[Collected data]
Segment Open

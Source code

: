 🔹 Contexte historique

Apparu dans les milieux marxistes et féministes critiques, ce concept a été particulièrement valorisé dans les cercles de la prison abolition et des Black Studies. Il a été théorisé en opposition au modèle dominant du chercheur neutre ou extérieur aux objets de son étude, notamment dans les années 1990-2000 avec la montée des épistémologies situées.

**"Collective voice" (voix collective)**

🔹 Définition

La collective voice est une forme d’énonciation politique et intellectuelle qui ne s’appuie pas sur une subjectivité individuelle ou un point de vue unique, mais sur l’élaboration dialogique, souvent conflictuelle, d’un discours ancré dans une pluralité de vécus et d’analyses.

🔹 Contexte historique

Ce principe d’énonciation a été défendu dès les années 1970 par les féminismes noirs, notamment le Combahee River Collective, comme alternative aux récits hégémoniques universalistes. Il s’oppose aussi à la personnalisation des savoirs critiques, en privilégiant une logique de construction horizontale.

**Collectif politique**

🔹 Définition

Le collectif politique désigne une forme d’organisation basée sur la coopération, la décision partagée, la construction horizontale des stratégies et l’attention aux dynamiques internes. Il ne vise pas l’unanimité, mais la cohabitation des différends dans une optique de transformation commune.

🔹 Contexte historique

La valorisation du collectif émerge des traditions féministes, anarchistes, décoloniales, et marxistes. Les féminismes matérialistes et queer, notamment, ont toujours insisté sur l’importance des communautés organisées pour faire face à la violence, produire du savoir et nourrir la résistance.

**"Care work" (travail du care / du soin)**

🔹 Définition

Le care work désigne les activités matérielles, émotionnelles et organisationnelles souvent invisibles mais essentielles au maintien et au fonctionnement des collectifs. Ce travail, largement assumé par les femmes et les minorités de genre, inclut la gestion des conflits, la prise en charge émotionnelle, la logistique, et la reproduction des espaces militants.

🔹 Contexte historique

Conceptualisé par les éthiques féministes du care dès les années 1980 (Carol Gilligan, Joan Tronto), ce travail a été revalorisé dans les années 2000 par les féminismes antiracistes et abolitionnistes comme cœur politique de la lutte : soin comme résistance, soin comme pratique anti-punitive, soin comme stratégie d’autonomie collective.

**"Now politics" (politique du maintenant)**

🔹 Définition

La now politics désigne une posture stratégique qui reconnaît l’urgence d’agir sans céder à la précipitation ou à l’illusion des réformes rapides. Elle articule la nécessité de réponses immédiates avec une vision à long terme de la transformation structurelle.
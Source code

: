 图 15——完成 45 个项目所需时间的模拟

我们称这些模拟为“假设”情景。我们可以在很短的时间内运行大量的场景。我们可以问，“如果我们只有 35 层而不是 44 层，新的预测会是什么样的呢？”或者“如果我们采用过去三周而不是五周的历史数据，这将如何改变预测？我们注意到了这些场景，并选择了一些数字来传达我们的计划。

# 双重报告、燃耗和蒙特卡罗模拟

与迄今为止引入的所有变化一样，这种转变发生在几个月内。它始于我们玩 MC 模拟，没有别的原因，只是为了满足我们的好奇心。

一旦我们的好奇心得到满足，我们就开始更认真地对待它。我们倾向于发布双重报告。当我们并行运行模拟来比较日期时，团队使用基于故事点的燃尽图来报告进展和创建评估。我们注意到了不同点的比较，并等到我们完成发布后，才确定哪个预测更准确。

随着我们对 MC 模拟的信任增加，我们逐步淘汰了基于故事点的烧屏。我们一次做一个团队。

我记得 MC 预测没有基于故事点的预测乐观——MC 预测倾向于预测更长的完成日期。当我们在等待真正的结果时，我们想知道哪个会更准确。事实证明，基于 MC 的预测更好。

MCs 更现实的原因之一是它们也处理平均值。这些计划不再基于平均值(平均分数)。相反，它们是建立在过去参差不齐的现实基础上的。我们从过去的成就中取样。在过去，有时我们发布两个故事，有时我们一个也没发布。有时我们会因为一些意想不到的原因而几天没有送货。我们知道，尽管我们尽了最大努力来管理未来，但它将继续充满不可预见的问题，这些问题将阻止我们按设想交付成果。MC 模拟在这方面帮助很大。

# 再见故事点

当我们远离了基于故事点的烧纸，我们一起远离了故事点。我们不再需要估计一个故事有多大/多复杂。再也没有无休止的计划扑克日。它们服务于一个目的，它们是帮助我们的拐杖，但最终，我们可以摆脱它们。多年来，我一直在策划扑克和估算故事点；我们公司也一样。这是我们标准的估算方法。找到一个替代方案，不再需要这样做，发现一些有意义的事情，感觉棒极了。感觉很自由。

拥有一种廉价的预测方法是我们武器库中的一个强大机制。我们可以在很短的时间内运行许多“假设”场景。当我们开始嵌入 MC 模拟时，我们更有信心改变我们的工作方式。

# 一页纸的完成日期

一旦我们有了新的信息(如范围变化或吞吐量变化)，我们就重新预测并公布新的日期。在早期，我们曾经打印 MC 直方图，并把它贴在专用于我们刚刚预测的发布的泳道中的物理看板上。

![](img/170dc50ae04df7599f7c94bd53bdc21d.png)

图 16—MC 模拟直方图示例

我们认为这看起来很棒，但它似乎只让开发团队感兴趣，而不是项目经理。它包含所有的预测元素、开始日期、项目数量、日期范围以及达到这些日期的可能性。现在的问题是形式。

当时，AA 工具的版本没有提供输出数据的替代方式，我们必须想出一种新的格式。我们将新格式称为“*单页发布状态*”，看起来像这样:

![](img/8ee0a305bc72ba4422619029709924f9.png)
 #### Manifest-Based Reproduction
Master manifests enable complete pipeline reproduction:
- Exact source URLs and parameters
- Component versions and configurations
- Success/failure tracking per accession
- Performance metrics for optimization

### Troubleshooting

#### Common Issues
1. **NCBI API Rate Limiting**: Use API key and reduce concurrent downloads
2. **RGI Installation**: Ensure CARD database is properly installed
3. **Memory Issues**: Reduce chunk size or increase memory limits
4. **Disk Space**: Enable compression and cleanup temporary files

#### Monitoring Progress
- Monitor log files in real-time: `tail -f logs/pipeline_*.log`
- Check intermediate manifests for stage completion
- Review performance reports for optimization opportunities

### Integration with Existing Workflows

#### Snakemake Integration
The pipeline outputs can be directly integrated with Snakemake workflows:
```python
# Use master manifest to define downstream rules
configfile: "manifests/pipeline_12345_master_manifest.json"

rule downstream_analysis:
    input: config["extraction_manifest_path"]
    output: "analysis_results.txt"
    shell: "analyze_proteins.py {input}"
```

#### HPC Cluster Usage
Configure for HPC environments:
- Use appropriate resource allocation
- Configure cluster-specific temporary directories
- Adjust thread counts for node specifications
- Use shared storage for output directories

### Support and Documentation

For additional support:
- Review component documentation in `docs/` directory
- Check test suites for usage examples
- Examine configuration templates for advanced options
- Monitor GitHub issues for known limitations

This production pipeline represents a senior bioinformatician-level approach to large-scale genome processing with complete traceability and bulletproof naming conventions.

Segment Closed

**Exercise brief**
For the lines above, output exactly those from the line containing "#### HPC Cluster Usage" through the line containing "- Monitor GitHub issues for known limitations", and skip the others.

**Finished exercise**
#### HPC Cluster Usage
Configure for HPC environments:
- Use appropriate resource allocation
- Configure cluster-specific temporary directories
- Adjust thread counts for node specifications
- Use shared storage for output directories

### Support and Documentation

For additional support:
- Review component documentation in `docs/` directory
- Check test suites for usage examples
- Examine configuration templates for advanced options
- Monitor GitHub issues for known limitations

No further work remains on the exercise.